En juillet 1983, la Public Broadcasting System a diffusé un programme d'une heure sur le créationnisme. L'un des scientifiques interviewés, le biochimiste Russell Doolittle, a discuté des similitudes entre les protéines humaines et les protéines de chimpanzés. Dans de nombreux cas, les protéines humaines et de chimpanzés correspondantes sont identiques, et dans d'autres, elles ne diffèrent que par quelques acides aminés. Cela suggère fortement une descendance commune pour les humains et les singes anthropoïdes. Gish a été invité à commenter. Il a répondu :
Si nous examinons certaines protéines, oui, l'homme est alors -- il peut être supposé que l'homme est plus étroitement lié à un chimpanzé qu'à d'autres choses. Mais d'un autre côté, si vous examinez d'autres protéines précises, vous constaterez que l'homme est plus étroitement lié à une grenouille tarentule qu'à un chimpanzé. Si vous concentrez votre attention sur d'autres protéines, vous constaterez que l'homme est plus étroitement lié à un poulet qu'à un chimpanzé.
Je n'avais jamais entendu parler de telles protéines, alors j'ai demandé à quelques biochimistes. Ils n'en avaient pas non plus. J'ai écrit à Gish pour obtenir des documents de soutien.
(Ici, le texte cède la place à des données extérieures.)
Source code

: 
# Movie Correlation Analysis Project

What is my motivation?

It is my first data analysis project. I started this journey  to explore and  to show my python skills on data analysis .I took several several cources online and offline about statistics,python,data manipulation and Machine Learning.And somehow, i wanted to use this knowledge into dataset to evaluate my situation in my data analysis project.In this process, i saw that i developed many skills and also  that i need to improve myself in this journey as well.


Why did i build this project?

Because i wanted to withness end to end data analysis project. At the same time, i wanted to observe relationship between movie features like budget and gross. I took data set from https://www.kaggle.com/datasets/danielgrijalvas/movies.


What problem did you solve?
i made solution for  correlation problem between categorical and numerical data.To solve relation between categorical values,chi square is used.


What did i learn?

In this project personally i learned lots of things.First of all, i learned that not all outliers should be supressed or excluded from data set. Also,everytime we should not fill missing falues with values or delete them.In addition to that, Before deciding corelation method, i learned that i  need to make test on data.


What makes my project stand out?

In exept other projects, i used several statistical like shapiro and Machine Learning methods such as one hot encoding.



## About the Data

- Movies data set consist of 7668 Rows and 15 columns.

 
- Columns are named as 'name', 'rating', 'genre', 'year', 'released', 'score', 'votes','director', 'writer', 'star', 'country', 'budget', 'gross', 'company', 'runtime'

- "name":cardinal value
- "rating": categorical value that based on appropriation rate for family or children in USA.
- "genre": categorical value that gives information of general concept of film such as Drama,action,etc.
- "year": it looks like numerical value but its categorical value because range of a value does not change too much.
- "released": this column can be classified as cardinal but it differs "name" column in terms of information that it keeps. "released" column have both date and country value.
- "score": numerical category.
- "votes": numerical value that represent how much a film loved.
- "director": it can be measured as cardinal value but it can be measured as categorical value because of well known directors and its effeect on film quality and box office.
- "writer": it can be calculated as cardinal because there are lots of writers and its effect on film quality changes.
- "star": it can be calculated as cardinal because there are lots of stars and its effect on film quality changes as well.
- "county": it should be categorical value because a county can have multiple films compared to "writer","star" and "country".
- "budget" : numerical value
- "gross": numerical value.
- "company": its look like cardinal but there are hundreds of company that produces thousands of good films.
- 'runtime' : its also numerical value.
Il a ignoré ma première lettre. En réponse à ma seconde, il m'a renvoyé vers le géochronologue de Berkeley, Garniss Curtis. J'ai écrit à Curtis, qui a répondu immédiatement.
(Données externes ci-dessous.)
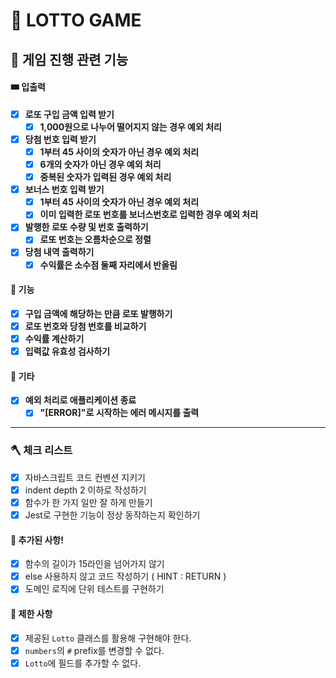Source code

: # 🤑 LOTTO GAME

## 🎰 게임 진행 관련 기능

#### 🎟️ 입출력

- [x] **로또 구입 금액 입력 받기**
  - [x] **1,000원으로 나누어 떨어지지 않는 경우 예외 처리**
- [x] **당첨 번호 입력 받기**
  - [x] **1부터 45 사이의 숫자가 아닌 경우 예외 처리**
  - [x] **6개의 숫자가 아닌 경우 예외 처리**
  - [x] **중복된 숫자가 입력된 경우 예외 처리**
- [x] **보너스 번호 입력 받기**
  - [x] **1부터 45 사이의 숫자가 아닌 경우 예외 처리**
  - [x] **이미 입력한 로또 번호를 보너스번호로 입력한 경우 예외 처리**
- [x] **발행한 로또 수량 및 번호 출력하기**
  - [x] **로또 번호는 오름차순으로 정렬**
- [x] **당첨 내역 출력하기**
  - [x] **수익률은 소수점 둘째 자리에서 반올림**

#### 🦾 기능

- [x] **구입 금액에 해당하는 만큼 로또 발행하기**
- [x] **로또 번호와 당첨 번호를 비교하기**
- [x] **수익률 계산하기**
- [x] **입력값 유효성 검사하기**

#### 🍰 기타

- [x] **예외 처리로 애플리케이션 종료**
  - [x] **"[ERROR]"로 시작하는 에러 메시지를 출력**

---

### 🪓 체크 리스트

- [x] 자바스크립트 코드 컨벤션 지키기
- [x] indent depth 2 이하로 작성하기
- [x] 함수가 한 가지 일만 잘 하게 만들기
- [x] Jest로 구현한 기능이 정상 동작하는지 확인하기

#### 👀️ 추가된 사항!

- [x] 함수의 길이가 15라인을 넘어가지 않기
- [x] else 사용하지 않고 코드 작성하기 ( HINT : RETURN )
- [x] 도메인 로직에 단위 테스트를 구현하기

#### 🤏 제한 사항

- [x] 제공된 `Lotto` 클래스를 활용해 구현해야 한다.
- [x] `numbers`의 `#` prefix를 변경할 수 없다.
- [x] `Lotto`에 필드를 추가할 수 없다.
Il y a quelques années, Curtis assista à une conférence en Autriche où il apprit que quelqu'un avait découvert des protéines du sang de crapaud très similaires aux protéines du sang humain. Curtis proposa une hypothèse explicative : le « crapaud » qui avait fourni les protéines était (selon lui) un prince enchanté. Il prédit ensuite que la recherche ne serait jamais confirmée. Il avait apparemment raison, car depuis lors, on n'a plus rien entendu parler de ces protéines. Mais Duane Gish a une fois entendu Curtis raconter cette petite histoire.
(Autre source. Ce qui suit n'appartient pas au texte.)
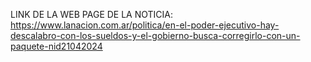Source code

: LINK DE LA WEB PAGE DE LA NOTICIA:
 https://www.lanacion.com.ar/politica/en-el-poder-ejecutivo-hay-descalabro-con-los-sueldos-y-el-gobierno-busca-corregirlo-con-un-paquete-nid21042024
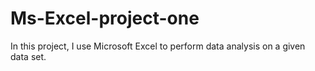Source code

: # Ms-Excel-project-one
In this project, I use Microsoft Excel to perform data analysis on a given data set.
Cette « documentation » de crapaud (comme Gish l'appelle maintenant) m'a paru être une blague, même selon les standards créationnistes, et Gish a simplement ignoré ses prétendus protéines de poulet. En revanche, Doolittle a étayé ses affirmations télévisées avec des données publiées de séquences de protéines. J'ai écrit à nouveau à Gish en lui suggérant qu'il devrait pouvoir faire de même. Il n'a pas répondu. En effet, il n'a jamais depuis répondu à aucune de mes lettres.
John W. Patterson et moi avons assisté à la Conférence nationale sur la création de 1983 à Roseville, au Minnesota. Nous avons eu plusieurs conversations avec Kevin Wirth, directeur de la recherche chez Students for Origins Research (SOR). À un certain moment, nous lui avons raconté l'histoire des protéines et suggéré que Gish aurait pu mentir à la télévision nationale. Wirth était confiant que Gish pourrait documenter ses affirmations. Il nous a dit que si nous formulions nos accusations sous forme de lettre, il ferait de son mieux pour obtenir leur publication dans Origins Research, le tabloïd de l'SOR.
Gish a également assisté à la conférence, et je lui ai demandé au sujet des protéines en présence de plusieurs créationnistes. Gish a fait de son mieux pour esquiver et/ou obscurcir, mais j'ai été ferme. Doolittle a fourni des données de séquence pour les protéines humaines et de chimpanzé ; Gish pouvait faire de même -- si ses prétendues protéines de poulet et de crapaud tacheté existaient vraiment. Gish a insisté pour qu'elles existent et a promis de m'envoyer les séquences. Méfiant, je lui ai demandé frontalement : « Cela sera-t-il avant que le diable ne gèle ? » Il m'a assuré que ce serait le cas. Après 2 ans et demi, je n'ai toujours ni les données de séquence ni un rapport de gel dans les Enfers.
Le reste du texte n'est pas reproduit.